È una storia in discesa, quella che Cristina Battocletti racconta con lingua esatta: una catabasi che conduce Maria a diventare madre all’ombra della propria madre, nel dolore (e nel terrore) di replicarne l’atroce inadeguatezza.
Non è più Grado l’orizzonte, né il Friuli che alberga la vecchiaia scentrata di Medea; è Milano, la città grande, la “dea luterana” del fare ad assorbire la crescita di Maria:
“sono scattata in piedi di botto, per essere verticale come la città dei vortici di cui mi impegnavo a rispettare le regole non scritte: camminare veloce come tutti, essere tonica, nervosa, propositiva, correre lungo il pavimento di gomma della metropolitana per non perdere il primo vagone in arrivo, silente e morbido, pronto a scaricare i traffici umani e qualche volta disumani”
Cosa resta, dunque, quando ogni cosa sembra naufragare, e i pezzi del puzzle evangelico (i fratelli Pietro e Paolo, il marito Giuseppe, il piccolo Emanuele) finiscono per non combaciare più, dispersi, separati da forze sempre soverchianti?
Nell’ultimo angolo non ancora perduto, in quel nucleo che l’aveva vista, bambina, allearsi alle parole per ascoltarne il significato e incamminarsi nella pratica della loro ricombinazione, Maria decide di scendere al grado zero, per incontrarsi.

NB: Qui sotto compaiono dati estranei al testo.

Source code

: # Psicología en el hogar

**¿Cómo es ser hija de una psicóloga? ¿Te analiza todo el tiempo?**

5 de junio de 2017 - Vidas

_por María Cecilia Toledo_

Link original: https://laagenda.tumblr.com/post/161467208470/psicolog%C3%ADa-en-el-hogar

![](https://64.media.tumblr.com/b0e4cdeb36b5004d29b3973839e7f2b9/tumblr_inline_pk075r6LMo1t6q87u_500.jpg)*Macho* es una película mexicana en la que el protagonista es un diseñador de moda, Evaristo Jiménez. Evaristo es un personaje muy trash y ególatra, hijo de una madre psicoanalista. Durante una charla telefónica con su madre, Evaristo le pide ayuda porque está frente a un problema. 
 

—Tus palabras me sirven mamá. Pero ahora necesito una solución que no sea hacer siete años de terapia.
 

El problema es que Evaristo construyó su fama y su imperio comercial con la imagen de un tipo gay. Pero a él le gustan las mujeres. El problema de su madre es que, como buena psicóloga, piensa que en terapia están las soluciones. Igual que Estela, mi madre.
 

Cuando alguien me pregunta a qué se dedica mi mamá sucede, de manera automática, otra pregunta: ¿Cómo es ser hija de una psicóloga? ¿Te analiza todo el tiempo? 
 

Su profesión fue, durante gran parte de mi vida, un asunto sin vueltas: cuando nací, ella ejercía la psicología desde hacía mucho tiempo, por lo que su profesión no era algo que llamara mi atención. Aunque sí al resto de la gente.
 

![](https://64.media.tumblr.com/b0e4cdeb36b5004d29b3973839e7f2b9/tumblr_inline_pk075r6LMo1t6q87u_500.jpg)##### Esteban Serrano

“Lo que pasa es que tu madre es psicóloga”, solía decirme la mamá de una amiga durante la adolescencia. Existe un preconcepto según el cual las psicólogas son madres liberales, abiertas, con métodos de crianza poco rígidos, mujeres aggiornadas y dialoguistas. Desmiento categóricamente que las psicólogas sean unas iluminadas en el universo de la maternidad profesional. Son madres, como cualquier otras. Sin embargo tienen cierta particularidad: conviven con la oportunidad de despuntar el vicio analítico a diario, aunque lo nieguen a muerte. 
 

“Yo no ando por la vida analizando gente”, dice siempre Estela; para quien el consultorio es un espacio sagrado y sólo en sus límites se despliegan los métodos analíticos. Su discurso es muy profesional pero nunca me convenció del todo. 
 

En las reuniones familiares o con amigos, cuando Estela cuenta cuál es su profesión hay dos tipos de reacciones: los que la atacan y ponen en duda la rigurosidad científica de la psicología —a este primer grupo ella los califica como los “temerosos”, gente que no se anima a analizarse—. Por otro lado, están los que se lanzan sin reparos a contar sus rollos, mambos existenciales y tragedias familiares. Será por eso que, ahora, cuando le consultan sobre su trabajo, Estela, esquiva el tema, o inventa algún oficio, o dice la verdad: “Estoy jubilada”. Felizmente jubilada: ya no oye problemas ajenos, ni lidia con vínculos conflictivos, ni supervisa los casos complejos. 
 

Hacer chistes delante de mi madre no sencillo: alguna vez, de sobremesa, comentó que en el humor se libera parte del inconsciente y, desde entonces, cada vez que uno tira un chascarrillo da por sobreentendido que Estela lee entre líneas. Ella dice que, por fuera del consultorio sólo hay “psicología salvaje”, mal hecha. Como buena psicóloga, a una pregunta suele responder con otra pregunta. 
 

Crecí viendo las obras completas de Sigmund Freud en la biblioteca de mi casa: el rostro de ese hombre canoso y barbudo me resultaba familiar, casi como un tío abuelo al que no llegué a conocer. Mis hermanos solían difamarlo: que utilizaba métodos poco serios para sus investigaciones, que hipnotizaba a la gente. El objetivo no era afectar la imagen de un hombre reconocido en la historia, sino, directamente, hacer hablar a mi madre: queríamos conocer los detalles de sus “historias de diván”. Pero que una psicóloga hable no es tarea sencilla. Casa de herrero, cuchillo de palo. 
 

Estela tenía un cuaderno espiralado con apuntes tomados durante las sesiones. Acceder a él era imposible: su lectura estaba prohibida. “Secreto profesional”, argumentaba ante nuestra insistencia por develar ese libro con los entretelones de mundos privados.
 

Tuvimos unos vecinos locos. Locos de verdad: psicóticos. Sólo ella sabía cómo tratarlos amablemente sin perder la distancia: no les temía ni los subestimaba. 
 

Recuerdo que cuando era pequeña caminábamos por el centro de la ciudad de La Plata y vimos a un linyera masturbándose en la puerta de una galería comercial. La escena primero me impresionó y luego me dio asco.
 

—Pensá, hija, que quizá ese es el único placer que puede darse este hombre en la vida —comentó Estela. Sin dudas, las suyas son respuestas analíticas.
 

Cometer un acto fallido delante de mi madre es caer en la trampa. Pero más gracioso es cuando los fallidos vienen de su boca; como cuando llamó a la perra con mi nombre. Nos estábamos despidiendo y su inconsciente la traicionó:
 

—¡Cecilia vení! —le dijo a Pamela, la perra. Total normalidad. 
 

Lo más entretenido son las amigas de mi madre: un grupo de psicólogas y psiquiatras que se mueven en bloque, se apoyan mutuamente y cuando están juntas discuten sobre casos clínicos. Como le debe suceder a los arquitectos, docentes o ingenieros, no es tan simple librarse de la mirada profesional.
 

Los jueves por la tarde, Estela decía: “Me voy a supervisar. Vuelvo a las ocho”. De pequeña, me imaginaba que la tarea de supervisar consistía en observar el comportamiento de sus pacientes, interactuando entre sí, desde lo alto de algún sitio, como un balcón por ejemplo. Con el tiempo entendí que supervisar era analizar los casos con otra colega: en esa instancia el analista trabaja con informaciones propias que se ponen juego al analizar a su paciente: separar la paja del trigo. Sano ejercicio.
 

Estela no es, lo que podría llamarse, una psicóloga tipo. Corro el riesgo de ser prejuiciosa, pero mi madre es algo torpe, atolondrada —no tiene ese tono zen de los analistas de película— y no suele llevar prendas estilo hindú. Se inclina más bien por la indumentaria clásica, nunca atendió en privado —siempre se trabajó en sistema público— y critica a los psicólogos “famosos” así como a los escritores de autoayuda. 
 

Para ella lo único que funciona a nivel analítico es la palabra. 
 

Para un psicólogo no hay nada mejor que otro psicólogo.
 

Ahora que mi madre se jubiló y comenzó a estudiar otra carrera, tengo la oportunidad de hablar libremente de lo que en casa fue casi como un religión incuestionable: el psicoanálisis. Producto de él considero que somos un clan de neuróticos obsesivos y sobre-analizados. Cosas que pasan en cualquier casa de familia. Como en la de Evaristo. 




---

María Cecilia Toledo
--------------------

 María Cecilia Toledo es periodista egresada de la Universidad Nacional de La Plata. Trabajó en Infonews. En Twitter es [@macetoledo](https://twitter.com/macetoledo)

“Avrei voluto sigillare il baratro che mi viveva dentro, come una miniera di carbone o un pozzo di petrolio. Ma io da lì estraevo la benzina della mia vita e vivevo rimestando le sue viscere. Pescavo l’oscuro per avere in cambio il mio destino di scrittrice”
L’odio, la cura, la discuria, la rabbia, l’abbandono, l’incongruenza, la disperazione, l’alienazione, il desiderio, la fallibilità: ogni singola stazione della vita umana viene allora calcata, e attraversata – non per volontà di assolvere, ma per restituzione. Causa ed effetto possono, certo, tenere in scacco e segnare una intera esistenza. Eppure nulla (neanche la memoria alla quale si è creduto, e con cui si è cresciuti per una vita intera) è esente da scarto. E nello scarto vive – sempre – la possibilità.